Reproduce the records word for word, from the first line to the line containing "Updated UML Diagram".
*** Opening RECORD SET ***
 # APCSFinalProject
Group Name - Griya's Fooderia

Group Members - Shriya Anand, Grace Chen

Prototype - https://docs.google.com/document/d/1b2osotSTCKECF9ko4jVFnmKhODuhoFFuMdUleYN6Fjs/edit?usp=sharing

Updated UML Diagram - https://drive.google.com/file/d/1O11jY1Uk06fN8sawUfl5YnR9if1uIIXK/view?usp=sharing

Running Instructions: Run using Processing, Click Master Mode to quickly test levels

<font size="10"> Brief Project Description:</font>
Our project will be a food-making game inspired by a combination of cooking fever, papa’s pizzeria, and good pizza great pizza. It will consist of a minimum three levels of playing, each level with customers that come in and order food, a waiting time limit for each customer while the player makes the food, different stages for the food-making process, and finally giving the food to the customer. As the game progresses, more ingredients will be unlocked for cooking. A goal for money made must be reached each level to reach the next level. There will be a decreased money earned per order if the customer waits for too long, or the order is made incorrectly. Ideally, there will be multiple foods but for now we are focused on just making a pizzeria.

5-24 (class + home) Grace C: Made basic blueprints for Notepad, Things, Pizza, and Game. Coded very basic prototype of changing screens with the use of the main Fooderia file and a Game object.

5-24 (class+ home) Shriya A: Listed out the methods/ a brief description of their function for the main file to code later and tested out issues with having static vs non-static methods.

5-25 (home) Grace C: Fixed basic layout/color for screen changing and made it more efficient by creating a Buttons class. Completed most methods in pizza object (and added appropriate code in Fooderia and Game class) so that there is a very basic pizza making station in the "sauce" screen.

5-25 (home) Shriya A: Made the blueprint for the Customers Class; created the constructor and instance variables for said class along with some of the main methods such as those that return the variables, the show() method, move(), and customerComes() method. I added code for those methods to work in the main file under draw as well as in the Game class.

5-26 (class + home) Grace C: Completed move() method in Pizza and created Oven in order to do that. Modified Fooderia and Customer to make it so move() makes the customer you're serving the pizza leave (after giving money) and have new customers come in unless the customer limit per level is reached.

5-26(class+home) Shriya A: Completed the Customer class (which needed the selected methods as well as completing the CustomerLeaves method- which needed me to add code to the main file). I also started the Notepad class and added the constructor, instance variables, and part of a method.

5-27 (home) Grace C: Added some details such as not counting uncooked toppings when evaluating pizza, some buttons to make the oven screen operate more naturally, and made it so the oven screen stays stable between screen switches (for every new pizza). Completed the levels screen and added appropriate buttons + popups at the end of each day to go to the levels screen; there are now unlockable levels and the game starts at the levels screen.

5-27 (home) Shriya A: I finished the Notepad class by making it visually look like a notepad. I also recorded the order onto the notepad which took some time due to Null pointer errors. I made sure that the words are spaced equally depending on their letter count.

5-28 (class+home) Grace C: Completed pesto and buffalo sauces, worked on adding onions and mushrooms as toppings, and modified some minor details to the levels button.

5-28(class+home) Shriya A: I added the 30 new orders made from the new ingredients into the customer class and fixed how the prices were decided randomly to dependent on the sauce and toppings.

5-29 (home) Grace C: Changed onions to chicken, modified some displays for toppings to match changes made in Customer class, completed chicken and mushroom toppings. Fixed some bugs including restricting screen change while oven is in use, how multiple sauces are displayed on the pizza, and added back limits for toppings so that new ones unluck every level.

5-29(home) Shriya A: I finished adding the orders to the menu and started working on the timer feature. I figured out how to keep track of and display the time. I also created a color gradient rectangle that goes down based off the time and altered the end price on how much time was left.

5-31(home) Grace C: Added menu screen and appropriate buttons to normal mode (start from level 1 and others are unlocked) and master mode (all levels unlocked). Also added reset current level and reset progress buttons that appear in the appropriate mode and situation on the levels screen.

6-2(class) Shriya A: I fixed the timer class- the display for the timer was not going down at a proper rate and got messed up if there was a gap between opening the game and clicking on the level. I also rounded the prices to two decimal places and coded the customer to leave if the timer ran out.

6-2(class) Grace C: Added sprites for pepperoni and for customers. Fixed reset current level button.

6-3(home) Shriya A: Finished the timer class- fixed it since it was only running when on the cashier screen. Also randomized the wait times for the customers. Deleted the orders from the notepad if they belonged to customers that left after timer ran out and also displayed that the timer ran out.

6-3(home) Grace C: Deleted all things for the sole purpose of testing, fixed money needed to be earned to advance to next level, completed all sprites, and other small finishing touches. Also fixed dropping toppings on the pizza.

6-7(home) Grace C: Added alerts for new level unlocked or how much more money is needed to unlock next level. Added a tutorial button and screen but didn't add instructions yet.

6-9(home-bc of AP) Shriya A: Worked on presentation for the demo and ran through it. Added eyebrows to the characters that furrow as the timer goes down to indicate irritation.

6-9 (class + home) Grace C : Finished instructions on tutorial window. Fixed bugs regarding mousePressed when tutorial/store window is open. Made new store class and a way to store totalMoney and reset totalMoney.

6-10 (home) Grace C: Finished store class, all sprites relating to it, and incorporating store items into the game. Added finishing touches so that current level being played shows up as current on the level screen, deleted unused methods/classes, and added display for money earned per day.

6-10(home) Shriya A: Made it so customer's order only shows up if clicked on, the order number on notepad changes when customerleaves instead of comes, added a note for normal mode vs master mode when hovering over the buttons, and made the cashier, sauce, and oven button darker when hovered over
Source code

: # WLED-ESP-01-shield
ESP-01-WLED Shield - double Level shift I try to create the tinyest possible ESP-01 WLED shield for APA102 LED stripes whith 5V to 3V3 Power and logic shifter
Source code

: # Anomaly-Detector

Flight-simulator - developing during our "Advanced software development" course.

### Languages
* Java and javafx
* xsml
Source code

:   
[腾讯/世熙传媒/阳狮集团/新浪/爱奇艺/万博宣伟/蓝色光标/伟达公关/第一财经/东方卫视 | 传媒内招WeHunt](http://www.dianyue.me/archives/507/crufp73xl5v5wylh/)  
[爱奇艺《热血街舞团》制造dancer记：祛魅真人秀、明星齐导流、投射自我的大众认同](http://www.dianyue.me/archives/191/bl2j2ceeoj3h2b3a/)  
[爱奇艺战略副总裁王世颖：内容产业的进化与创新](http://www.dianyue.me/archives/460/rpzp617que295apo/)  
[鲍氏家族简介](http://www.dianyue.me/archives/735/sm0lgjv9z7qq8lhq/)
*** Closing RECORD SET ***
* **SOLUTION FOR THIS PROBLEM**:
 # APCSFinalProject
Group Name - Griya's Fooderia

Group Members - Shriya Anand, Grace Chen

Prototype - https://docs.google.com/document/d/1b2osotSTCKECF9ko4jVFnmKhODuhoFFuMdUleYN6Fjs/edit?usp=sharing

Updated UML Diagram - https://drive.google.com/file/d/1O11jY1Uk06fN8sawUfl5YnR9if1uIIXK/view?usp=sharing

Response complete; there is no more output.